══ Supplied data ══

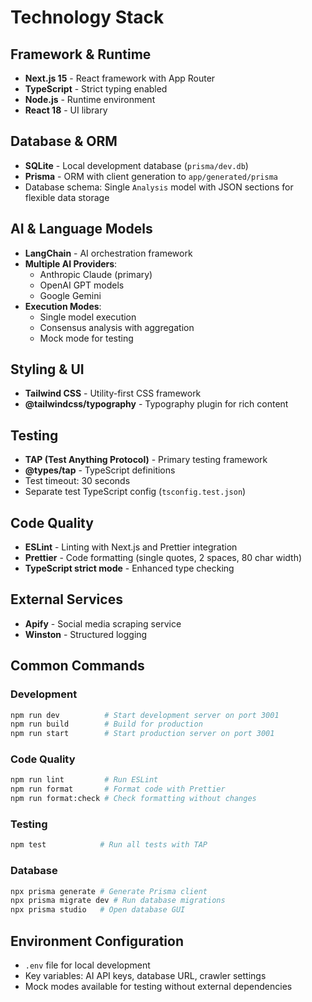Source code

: # Technology Stack

## Framework & Runtime
- **Next.js 15** - React framework with App Router
- **TypeScript** - Strict typing enabled
- **Node.js** - Runtime environment
- **React 18** - UI library

## Database & ORM
- **SQLite** - Local development database (`prisma/dev.db`)
- **Prisma** - ORM with client generation to `app/generated/prisma`
- Database schema: Single `Analysis` model with JSON sections for flexible data storage

## AI & Language Models
- **LangChain** - AI orchestration framework
- **Multiple AI Providers**:
  - Anthropic Claude (primary)
  - OpenAI GPT models
  - Google Gemini
- **Execution Modes**:
  - Single model execution
  - Consensus analysis with aggregation
  - Mock mode for testing

## Styling & UI
- **Tailwind CSS** - Utility-first CSS framework
- **@tailwindcss/typography** - Typography plugin for rich content

## Testing
- **TAP (Test Anything Protocol)** - Primary testing framework
- **@types/tap** - TypeScript definitions
- Test timeout: 30 seconds
- Separate test TypeScript config (`tsconfig.test.json`)

## Code Quality
- **ESLint** - Linting with Next.js and Prettier integration
- **Prettier** - Code formatting (single quotes, 2 spaces, 80 char width)
- **TypeScript strict mode** - Enhanced type checking

## External Services
- **Apify** - Social media scraping service
- **Winston** - Structured logging

## Common Commands

### Development
```bash
npm run dev          # Start development server on port 3001
npm run build        # Build for production
npm run start        # Start production server on port 3001
```

### Code Quality
```bash
npm run lint         # Run ESLint
npm run format       # Format code with Prettier
npm run format:check # Check formatting without changes
```

### Testing
```bash
npm test            # Run all tests with TAP
```

### Database
```bash
npx prisma generate # Generate Prisma client
npx prisma migrate dev # Run database migrations
npx prisma studio   # Open database GUI
```

## Environment Configuration
- `.env` file for local development
- Key variables: AI API keys, database URL, crawler settings
- Mock modes available for testing without external dependencies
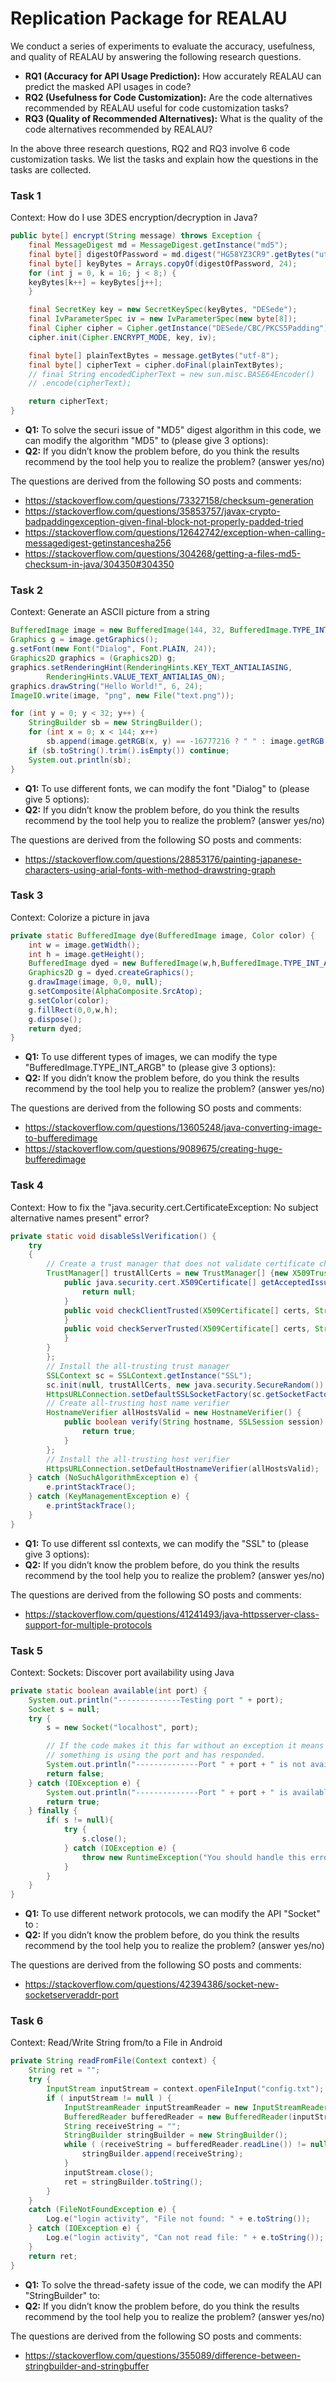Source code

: # Replication Package for REALAU

We conduct a series of experiments to evaluate the accuracy, usefulness, and quality of REALAU by answering the following research questions.
- **RQ1 (Accuracy for API Usage Prediction):** How accurately REALAU can predict the masked API usages in code?
- **RQ2 (Usefulness for Code Customization):** Are the code alternatives recommended by REALAU useful for code customization tasks?
- **RQ3 (Quality of Recommended Alternatives):** What is the quality of the code alternatives recommended by REALAU?

In the above three research questions, RQ2 and RQ3 involve 6 code customization tasks.
We list the tasks and explain how the questions in the tasks are collected.

### Task 1
Context: How do I use 3DES encryption/decryption in Java?
```java
public byte[] encrypt(String message) throws Exception {
    final MessageDigest md = MessageDigest.getInstance("md5");
    final byte[] digestOfPassword = md.digest("HG58YZ3CR9".getBytes("utf-8"));
    final byte[] keyBytes = Arrays.copyOf(digestOfPassword, 24);
    for (int j = 0, k = 16; j < 8;) {
    keyBytes[k++] = keyBytes[j++];
    }

    final SecretKey key = new SecretKeySpec(keyBytes, "DESede");
    final IvParameterSpec iv = new IvParameterSpec(new byte[8]);
    final Cipher cipher = Cipher.getInstance("DESede/CBC/PKCS5Padding");
    cipher.init(Cipher.ENCRYPT_MODE, key, iv);

    final byte[] plainTextBytes = message.getBytes("utf-8");
    final byte[] cipherText = cipher.doFinal(plainTextBytes);
    // final String encodedCipherText = new sun.misc.BASE64Encoder()
    // .encode(cipherText);

    return cipherText;
}

```
- **Q1:** To solve the securi issue of "MD5" digest algorithm in this code, we can modify the algorithm "MD5" to (please give 3 options):
- **Q2:** If you didn’t know the problem before, do you think the results recommend by the tool help you to realize the problem? (answer yes/no)

The questions are derived from the following SO posts and comments:
- https://stackoverflow.com/questions/73327158/checksum-generation
- https://stackoverflow.com/questions/35853757/javax-crypto-badpaddingexception-given-final-block-not-properly-padded-tried
- https://stackoverflow.com/questions/12642742/exception-when-calling-messagedigest-getinstancesha256
- https://stackoverflow.com/questions/304268/getting-a-files-md5-checksum-in-java/304350#304350

### Task 2
Context: Generate an ASCII picture from a string
```java
BufferedImage image = new BufferedImage(144, 32, BufferedImage.TYPE_INT_RGB);
Graphics g = image.getGraphics();
g.setFont(new Font("Dialog", Font.PLAIN, 24));
Graphics2D graphics = (Graphics2D) g;
graphics.setRenderingHint(RenderingHints.KEY_TEXT_ANTIALIASING,
        RenderingHints.VALUE_TEXT_ANTIALIAS_ON);
graphics.drawString("Hello World!", 6, 24);
ImageIO.write(image, "png", new File("text.png"));

for (int y = 0; y < 32; y++) {
    StringBuilder sb = new StringBuilder();
    for (int x = 0; x < 144; x++)
        sb.append(image.getRGB(x, y) == -16777216 ? " " : image.getRGB(x, y) == -1 ? "#" : "*");
    if (sb.toString().trim().isEmpty()) continue;
    System.out.println(sb);
}
```
- **Q1:** To use different fonts, we can modify the font "Dialog" to (please give 5 options):
- **Q2:** If you didn’t know the problem before, do you think the results recommend by the tool help you to realize the problem? (answer yes/no)

The questions are derived from the following SO posts and comments:
- https://stackoverflow.com/questions/28853176/painting-japanese-characters-using-arial-fonts-with-method-drawstring-graph


### Task 3
Context: Colorize a picture in java
```java
private static BufferedImage dye(BufferedImage image, Color color) {
    int w = image.getWidth();
    int h = image.getHeight();
    BufferedImage dyed = new BufferedImage(w,h,BufferedImage.TYPE_INT_ARGB);
    Graphics2D g = dyed.createGraphics();
    g.drawImage(image, 0,0, null);
    g.setComposite(AlphaComposite.SrcAtop);
    g.setColor(color);
    g.fillRect(0,0,w,h);
    g.dispose();
    return dyed;
}
```
- **Q1:** To use different types of images, we can modify the type "BufferedImage.TYPE_INT_ARGB" to (please give 3 options):
- **Q2:** If you didn’t know the problem before, do you think the results recommend by the tool help you to realize the problem? (answer yes/no)

The questions are derived from the following SO posts and comments:
- https://stackoverflow.com/questions/13605248/java-converting-image-to-bufferedimage
- https://stackoverflow.com/questions/9089675/creating-huge-bufferedimage

### Task 4
Context: How to fix the "java.security.cert.CertificateException: No subject alternative names present" error?
```java
private static void disableSslVerification() {
    try
    {
        // Create a trust manager that does not validate certificate chains
        TrustManager[] trustAllCerts = new TrustManager[] {new X509TrustManager() {
            public java.security.cert.X509Certificate[] getAcceptedIssuers() {
                return null;
            }
            public void checkClientTrusted(X509Certificate[] certs, String authType) {
            }
            public void checkServerTrusted(X509Certificate[] certs, String authType) {
            }
        }
        };
        // Install the all-trusting trust manager
        SSLContext sc = SSLContext.getInstance("SSL");
        sc.init(null, trustAllCerts, new java.security.SecureRandom());
        HttpsURLConnection.setDefaultSSLSocketFactory(sc.getSocketFactory());
        // Create all-trusting host name verifier
        HostnameVerifier allHostsValid = new HostnameVerifier() {
            public boolean verify(String hostname, SSLSession session) {
                return true;
            }
        };
        // Install the all-trusting host verifier
        HttpsURLConnection.setDefaultHostnameVerifier(allHostsValid);
    } catch (NoSuchAlgorithmException e) {
        e.printStackTrace();
    } catch (KeyManagementException e) {
        e.printStackTrace();
    }
}
```
- **Q1:** To use different ssl contexts, we can modify the "SSL" to (please give 3 options):
- **Q2:** If you didn’t know the problem before, do you think the results recommend by the tool help you to realize the problem? (answer yes/no)

The questions are derived from the following SO posts and comments:
- https://stackoverflow.com/questions/41241493/java-httpsserver-class-support-for-multiple-protocols

### Task 5
Context: Sockets: Discover port availability using Java
```java
private static boolean available(int port) {
    System.out.println("--------------Testing port " + port);
    Socket s = null;
    try {
        s = new Socket("localhost", port);

        // If the code makes it this far without an exception it means
        // something is using the port and has responded.
        System.out.println("--------------Port " + port + " is not available");
        return false;
    } catch (IOException e) {
        System.out.println("--------------Port " + port + " is available");
        return true;
    } finally {
        if( s != null){
            try {
                s.close();
            } catch (IOException e) {
                throw new RuntimeException("You should handle this error." , e);
            }
        }
    }
}
```
- **Q1:** To use different network protocols, we can modify the API "Socket" to :
- **Q2:** If you didn’t know the problem before, do you think the results recommend by the tool help you to realize the problem? (answer yes/no)

The questions are derived from the following SO posts and comments:
- https://stackoverflow.com/questions/42394386/socket-new-socketserveraddr-port


### Task 6
Context: Read/Write String from/to a File in Android
```java
private String readFromFile(Context context) {
    String ret = "";
    try {
        InputStream inputStream = context.openFileInput("config.txt");
        if ( inputStream != null ) {
            InputStreamReader inputStreamReader = new InputStreamReader(inputStream);
            BufferedReader bufferedReader = new BufferedReader(inputStreamReader);
            String receiveString = "";
            StringBuilder stringBuilder = new StringBuilder();
            while ( (receiveString = bufferedReader.readLine()) != null ) {
                stringBuilder.append(receiveString);
            }
            inputStream.close();
            ret = stringBuilder.toString();
        }
    }
    catch (FileNotFoundException e) {
        Log.e("login activity", "File not found: " + e.toString());
    } catch (IOException e) {
        Log.e("login activity", "Can not read file: " + e.toString());
    }
    return ret;
}
```

- **Q1:** To solve the thread-safety issue of the code, we can modify the API "StringBuilder" to:
- **Q2:** If you didn’t know the problem before, do you think the results recommend by the tool help you to realize the problem? (answer yes/no)

The questions are derived from the following SO posts and comments:
- https://stackoverflow.com/questions/355089/difference-between-stringbuilder-and-stringbuffer




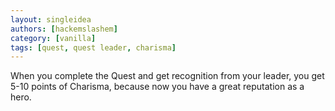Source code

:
 ```yaml
---
layout: singleidea
authors: [hackemslashem]
category: [vanilla]
tags: [quest, quest leader, charisma]
---
```

When you complete the Quest and get recognition from your leader, you get 5-10
points of Charisma, because now you have a great reputation as a hero.
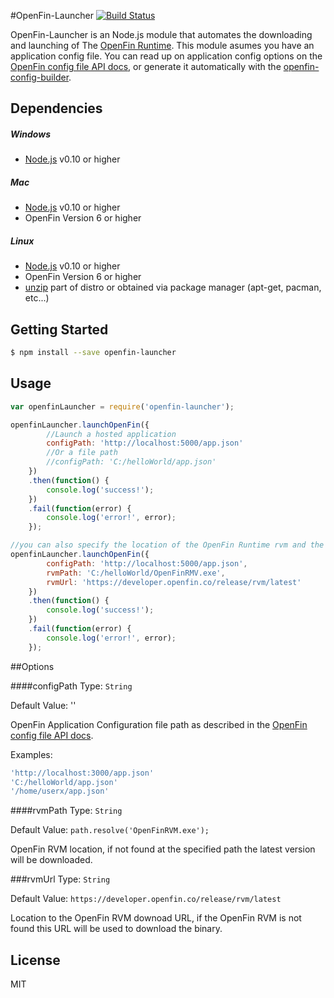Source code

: #OpenFin-Launcher
[![Build Status](https://travis-ci.org/openfin/node-openfin-launcher.svg?branch=master)](https://travis-ci.org/openfin/node-openfin-launcher)

OpenFin-Launcher is an Node.js module that automates the downloading and launching of The [OpenFin Runtime](http://openfin.co/). This module asumes you have an application config file. You can read up on application config options on the [OpenFin config file API docs](http://openfin.co/developers.html?url=developers/api/config/overview.html), or generate it automatically with the [openfin-config-builder](https://github.com/openfin/node-openfin-config-builder).

## Dependencies

##### Windows

* [Node.js](https://nodejs.org/) v0.10 or higher

##### Mac

* [Node.js](https://nodejs.org/) v0.10 or higher
* OpenFin Version 6 or higher

##### Linux

* [Node.js](https://nodejs.org/) v0.10 or higher
* OpenFin Version 6 or higher
* [unzip](http://www.info-zip.org/pub/infozip/) part of distro or obtained via package manager (apt-get, pacman, etc...)

## Getting Started

```sh
$ npm install --save openfin-launcher
```

## Usage

```js
var openfinLauncher = require('openfin-launcher');

openfinLauncher.launchOpenFin({
        //Launch a hosted application
        configPath: 'http://localhost:5000/app.json'
        //Or a file path
        //configPath: 'C:/helloWorld/app.json'
    })
    .then(function() {
        console.log('success!');
    })
    .fail(function(error) {
        console.log('error!', error);
    });

//you can also specify the location of the OpenFin Runtime rvm and the download url
openfinLauncher.launchOpenFin({
        configPath: 'http://localhost:5000/app.json',
        rvmPath: 'C:/helloWorld/OpenFinRMV.exe',
        rvmUrl: 'https://developer.openfin.co/release/rvm/latest'
    })
    .then(function() {
        console.log('success!');
    })
    .fail(function(error) {
        console.log('error!', error);
    });

```

##Options

####configPath
Type: `String`

Default Value: ''

OpenFin Application Configuration file path as described in the [OpenFin config file API docs](http://openfin.co/developers.html?url=developers/api/config/overview.html).

Examples: 
```js
'http://localhost:3000/app.json'
'C:/helloWorld/app.json'
'/home/userx/app.json'
```

####rvmPath
Type: `String`

Default Value: `path.resolve('OpenFinRVM.exe');`

OpenFin RVM location, if not found at the specified path the latest version will be downloaded.

###rvmUrl
Type: `String`

Default Value: `https://developer.openfin.co/release/rvm/latest`

Location to the OpenFin RVM downoad URL, if the OpenFin RVM is not found this URL will be used to download the binary.

## License

MIT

═══

== Your objective ==
Check each line above for the word "leader" and give the number of lines that have it, nothing else.

== Reply to the task ==
2